Saved entries
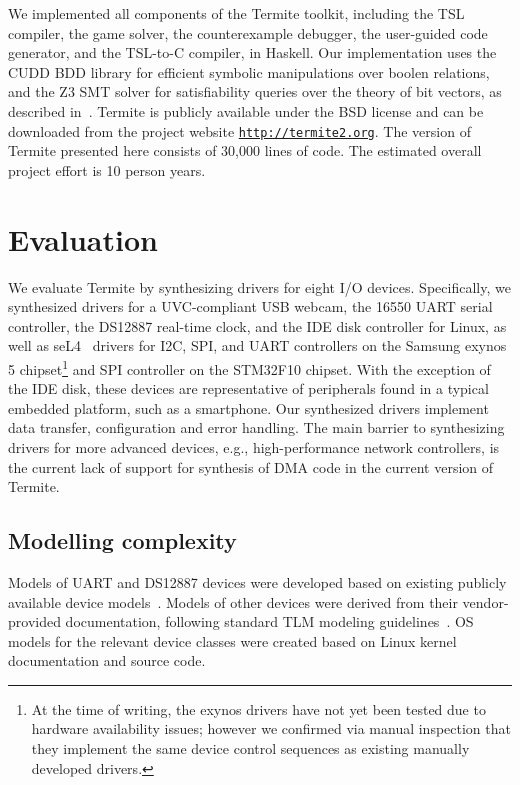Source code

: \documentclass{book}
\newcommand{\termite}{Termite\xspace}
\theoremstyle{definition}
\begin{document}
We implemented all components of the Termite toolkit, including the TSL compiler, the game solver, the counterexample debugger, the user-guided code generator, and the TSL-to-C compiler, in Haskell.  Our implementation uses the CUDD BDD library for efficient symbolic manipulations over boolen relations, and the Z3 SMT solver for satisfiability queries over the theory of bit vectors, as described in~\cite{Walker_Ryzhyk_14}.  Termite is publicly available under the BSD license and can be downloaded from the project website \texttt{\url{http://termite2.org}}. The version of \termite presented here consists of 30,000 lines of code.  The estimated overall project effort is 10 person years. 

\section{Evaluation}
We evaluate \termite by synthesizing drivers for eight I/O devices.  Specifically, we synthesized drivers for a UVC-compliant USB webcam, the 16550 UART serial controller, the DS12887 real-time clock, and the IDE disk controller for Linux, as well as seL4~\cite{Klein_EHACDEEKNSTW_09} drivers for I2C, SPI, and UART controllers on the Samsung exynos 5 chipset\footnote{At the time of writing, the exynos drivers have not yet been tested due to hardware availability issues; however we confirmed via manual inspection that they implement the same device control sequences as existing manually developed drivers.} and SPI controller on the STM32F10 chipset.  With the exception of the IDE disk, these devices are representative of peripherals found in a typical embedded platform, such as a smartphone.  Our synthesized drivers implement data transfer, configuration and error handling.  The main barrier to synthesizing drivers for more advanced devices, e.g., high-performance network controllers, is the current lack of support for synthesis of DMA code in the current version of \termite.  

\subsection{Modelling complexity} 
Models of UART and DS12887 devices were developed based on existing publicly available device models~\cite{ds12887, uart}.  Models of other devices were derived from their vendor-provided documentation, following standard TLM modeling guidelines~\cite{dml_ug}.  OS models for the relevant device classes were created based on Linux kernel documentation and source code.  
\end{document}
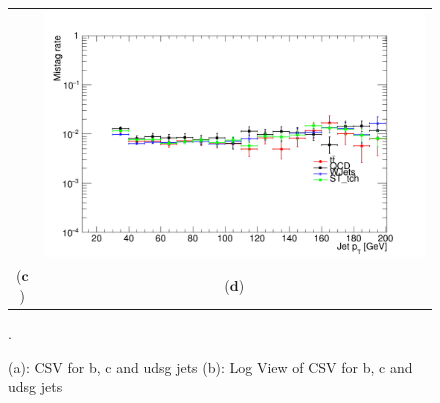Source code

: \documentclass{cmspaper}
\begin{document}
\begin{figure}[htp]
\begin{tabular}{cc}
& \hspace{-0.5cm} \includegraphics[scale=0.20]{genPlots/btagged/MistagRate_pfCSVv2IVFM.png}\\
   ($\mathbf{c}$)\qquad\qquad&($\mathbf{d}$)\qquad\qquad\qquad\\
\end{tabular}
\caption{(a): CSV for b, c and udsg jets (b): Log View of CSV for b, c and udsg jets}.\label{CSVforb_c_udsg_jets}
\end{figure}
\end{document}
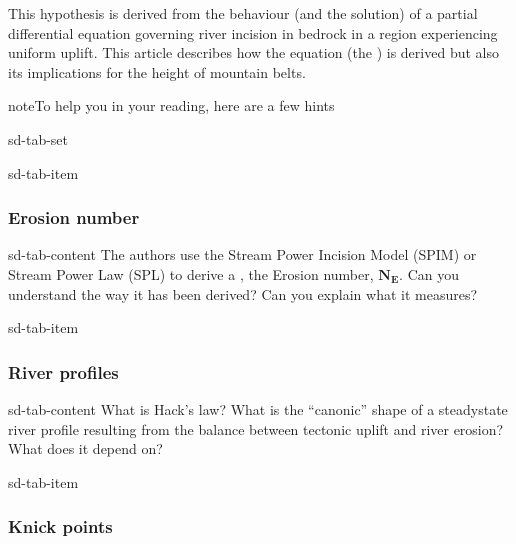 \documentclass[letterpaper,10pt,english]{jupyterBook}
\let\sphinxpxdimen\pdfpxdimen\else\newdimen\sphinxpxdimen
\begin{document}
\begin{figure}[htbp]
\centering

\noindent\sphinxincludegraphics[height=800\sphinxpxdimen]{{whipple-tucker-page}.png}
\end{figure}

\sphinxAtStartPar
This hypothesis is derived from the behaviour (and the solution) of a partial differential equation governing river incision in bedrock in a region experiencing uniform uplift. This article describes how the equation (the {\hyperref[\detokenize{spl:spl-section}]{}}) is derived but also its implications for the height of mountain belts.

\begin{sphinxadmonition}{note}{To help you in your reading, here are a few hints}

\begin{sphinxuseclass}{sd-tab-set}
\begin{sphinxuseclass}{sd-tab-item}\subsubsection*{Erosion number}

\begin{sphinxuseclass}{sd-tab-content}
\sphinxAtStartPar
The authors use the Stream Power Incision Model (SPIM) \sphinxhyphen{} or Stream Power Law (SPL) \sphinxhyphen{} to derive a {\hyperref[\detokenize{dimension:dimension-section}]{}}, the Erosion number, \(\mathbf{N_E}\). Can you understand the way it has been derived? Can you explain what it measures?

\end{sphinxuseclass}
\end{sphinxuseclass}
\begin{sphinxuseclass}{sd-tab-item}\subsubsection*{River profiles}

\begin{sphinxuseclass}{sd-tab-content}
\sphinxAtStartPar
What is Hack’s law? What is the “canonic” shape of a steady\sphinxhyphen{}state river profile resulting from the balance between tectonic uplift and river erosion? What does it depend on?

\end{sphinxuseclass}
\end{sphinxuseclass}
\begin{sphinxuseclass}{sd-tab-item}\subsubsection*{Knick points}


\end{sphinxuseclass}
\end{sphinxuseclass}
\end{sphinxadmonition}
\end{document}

**TRY IT**
Write out every line of the data that holds the word "uplift".

**RESPONSE TO THE TASK**
This hypothesis is derived from the behaviour (and the solution) of a partial differential equation governing river incision in bedrock in a region experiencing uniform uplift. This article describes how the equation (the {\hyperref[\detokenize{spl:spl-section}]{}}) is derived but also its implications for the height of mountain belts.
What is Hack’s law? What is the “canonic” shape of a steady\sphinxhyphen{}state river profile resulting from the balance between tectonic uplift and river erosion? What does it depend on?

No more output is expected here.